Problem details ::
How do the lines below between the ones holding "potencia total instal·lada." and "fitxa d’un transformador", inclusive, read? Give them again exactly, with no other lines.

◇ ◇ ◇ ◇

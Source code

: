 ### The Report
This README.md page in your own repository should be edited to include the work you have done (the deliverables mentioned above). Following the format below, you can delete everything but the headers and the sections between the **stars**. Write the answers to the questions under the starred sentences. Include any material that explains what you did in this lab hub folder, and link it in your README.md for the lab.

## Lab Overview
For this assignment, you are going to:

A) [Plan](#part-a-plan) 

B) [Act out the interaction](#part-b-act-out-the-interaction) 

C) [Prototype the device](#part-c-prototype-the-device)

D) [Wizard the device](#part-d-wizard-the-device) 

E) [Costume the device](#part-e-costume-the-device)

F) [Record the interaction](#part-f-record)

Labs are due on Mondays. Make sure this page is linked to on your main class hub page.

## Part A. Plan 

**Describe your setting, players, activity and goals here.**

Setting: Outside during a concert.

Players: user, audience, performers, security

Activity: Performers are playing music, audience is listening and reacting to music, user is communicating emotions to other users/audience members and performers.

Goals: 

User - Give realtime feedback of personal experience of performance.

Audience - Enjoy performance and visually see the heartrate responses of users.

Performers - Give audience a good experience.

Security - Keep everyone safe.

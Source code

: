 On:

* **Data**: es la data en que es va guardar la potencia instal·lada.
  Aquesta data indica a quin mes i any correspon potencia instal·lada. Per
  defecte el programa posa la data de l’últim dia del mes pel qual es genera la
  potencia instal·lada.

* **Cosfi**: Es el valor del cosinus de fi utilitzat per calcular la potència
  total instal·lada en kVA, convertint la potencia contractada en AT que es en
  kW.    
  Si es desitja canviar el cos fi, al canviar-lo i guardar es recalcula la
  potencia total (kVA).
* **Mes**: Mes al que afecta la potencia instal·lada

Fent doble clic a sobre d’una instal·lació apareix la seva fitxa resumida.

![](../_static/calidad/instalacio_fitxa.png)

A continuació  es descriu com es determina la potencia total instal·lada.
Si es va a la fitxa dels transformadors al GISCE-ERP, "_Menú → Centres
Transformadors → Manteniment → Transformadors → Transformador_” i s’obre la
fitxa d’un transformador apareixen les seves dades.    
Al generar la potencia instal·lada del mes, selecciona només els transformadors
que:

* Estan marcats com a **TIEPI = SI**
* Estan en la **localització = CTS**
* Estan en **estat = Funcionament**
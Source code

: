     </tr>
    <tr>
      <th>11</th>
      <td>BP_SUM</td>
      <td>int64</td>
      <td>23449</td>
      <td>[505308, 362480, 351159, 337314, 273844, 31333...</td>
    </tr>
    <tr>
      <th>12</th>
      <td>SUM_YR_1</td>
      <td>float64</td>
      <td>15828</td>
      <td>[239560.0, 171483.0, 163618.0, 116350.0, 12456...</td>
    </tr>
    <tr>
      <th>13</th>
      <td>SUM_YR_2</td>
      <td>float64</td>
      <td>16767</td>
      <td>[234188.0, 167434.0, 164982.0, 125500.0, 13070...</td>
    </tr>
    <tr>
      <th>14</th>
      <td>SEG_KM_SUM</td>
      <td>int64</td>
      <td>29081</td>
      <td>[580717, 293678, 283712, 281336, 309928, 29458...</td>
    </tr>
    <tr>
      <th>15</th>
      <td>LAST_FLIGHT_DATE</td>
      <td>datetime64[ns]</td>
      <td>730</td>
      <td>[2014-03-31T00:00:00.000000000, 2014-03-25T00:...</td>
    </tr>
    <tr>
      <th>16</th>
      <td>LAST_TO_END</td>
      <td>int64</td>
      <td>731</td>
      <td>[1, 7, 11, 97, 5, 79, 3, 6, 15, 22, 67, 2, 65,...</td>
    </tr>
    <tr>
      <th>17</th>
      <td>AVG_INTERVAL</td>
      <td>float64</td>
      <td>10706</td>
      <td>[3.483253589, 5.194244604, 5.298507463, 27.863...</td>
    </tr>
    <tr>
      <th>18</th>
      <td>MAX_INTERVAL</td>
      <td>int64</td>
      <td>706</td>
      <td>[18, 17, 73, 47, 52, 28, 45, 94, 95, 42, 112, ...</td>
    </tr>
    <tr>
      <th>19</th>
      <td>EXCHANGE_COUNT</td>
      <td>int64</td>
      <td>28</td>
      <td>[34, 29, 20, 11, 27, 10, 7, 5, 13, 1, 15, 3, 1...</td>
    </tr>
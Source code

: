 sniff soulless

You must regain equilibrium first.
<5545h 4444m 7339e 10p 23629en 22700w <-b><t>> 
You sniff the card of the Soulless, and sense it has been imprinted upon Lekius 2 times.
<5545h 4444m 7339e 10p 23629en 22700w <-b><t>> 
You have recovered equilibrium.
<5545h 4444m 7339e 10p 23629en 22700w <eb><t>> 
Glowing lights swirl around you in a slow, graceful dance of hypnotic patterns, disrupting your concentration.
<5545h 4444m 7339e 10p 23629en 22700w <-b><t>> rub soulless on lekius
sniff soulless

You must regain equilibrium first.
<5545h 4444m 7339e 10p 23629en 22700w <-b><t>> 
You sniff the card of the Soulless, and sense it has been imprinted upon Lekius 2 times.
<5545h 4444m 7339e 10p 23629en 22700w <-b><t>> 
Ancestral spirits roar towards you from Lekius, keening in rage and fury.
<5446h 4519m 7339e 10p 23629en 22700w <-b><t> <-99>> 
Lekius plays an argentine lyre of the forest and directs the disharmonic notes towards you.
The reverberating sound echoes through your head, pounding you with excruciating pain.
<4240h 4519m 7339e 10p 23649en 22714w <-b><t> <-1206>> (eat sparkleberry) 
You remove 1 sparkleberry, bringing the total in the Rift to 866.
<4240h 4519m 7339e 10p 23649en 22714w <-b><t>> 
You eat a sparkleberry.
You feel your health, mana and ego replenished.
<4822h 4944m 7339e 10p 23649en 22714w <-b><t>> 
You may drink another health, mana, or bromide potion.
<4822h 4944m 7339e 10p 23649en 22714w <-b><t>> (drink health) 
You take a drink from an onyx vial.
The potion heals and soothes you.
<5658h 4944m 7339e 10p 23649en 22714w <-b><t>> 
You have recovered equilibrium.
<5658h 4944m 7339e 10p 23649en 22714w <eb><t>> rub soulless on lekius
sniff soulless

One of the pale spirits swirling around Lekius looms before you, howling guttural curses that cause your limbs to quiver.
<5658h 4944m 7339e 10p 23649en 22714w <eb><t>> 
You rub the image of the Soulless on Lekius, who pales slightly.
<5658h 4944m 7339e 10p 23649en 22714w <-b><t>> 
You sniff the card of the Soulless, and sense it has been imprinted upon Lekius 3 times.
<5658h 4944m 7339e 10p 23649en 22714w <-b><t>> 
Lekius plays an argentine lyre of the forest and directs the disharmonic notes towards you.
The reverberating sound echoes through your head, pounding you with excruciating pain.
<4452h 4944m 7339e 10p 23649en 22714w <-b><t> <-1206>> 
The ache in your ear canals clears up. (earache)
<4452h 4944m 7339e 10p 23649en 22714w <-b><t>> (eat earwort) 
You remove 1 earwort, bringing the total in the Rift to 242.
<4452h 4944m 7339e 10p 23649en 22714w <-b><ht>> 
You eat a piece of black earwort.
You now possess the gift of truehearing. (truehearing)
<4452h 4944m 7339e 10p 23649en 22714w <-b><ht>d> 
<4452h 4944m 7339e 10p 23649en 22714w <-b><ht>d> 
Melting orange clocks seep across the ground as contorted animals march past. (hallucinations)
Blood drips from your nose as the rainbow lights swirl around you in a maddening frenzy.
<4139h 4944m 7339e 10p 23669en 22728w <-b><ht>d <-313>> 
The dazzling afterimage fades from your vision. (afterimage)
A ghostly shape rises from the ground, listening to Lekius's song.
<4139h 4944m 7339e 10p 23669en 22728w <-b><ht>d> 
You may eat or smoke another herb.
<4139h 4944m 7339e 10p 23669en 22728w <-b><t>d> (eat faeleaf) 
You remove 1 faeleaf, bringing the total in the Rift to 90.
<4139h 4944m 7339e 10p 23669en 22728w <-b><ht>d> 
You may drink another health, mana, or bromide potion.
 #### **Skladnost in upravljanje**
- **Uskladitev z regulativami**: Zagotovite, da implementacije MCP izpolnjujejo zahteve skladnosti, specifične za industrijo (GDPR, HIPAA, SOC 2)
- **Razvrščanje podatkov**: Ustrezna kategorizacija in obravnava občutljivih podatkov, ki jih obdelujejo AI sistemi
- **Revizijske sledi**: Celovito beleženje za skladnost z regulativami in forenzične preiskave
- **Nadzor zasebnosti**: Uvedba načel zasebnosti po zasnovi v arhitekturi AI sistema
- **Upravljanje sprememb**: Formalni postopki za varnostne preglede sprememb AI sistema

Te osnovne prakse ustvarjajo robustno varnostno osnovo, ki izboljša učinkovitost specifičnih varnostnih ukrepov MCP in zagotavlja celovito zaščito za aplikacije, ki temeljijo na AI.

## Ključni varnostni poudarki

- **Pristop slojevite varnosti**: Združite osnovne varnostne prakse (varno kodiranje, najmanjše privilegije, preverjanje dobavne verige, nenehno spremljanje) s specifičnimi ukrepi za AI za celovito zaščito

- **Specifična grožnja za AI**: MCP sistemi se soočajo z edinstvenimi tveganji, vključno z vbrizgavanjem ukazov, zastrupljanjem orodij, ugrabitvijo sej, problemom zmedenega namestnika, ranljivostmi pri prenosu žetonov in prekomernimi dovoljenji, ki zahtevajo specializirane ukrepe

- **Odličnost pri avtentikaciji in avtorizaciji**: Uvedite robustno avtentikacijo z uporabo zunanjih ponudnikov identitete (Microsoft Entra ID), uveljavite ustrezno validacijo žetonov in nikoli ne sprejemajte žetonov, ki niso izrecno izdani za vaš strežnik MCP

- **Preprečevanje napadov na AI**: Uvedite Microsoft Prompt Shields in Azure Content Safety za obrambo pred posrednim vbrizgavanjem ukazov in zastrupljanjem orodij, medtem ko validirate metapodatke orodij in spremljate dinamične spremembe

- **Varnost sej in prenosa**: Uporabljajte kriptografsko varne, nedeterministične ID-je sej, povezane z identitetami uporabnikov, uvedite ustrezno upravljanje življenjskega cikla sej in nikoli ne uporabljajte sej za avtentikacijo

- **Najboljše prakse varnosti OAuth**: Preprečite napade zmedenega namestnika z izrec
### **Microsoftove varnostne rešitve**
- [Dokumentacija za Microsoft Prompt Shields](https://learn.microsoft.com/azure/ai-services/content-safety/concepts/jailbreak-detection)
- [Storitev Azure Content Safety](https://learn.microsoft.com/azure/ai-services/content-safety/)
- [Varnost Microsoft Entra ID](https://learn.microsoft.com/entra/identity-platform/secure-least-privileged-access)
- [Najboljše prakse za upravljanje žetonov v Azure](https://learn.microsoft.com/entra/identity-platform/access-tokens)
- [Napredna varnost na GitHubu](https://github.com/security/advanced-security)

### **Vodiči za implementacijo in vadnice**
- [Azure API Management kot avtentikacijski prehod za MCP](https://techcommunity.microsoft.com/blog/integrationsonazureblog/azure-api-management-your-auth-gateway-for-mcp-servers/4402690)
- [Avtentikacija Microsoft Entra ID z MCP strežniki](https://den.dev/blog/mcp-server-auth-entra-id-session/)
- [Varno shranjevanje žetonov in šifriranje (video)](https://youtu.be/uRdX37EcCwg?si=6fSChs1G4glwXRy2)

◇ ◇ ◇ ◇

Response area ::
A continuació  es descriu com es determina la potencia total instal·lada.
Si es va a la fitxa dels transformadors al GISCE-ERP, "_Menú → Centres
Transformadors → Manteniment → Transformadors → Transformador_” i s’obre la
fitxa d’un transformador apareixen les seves dades.    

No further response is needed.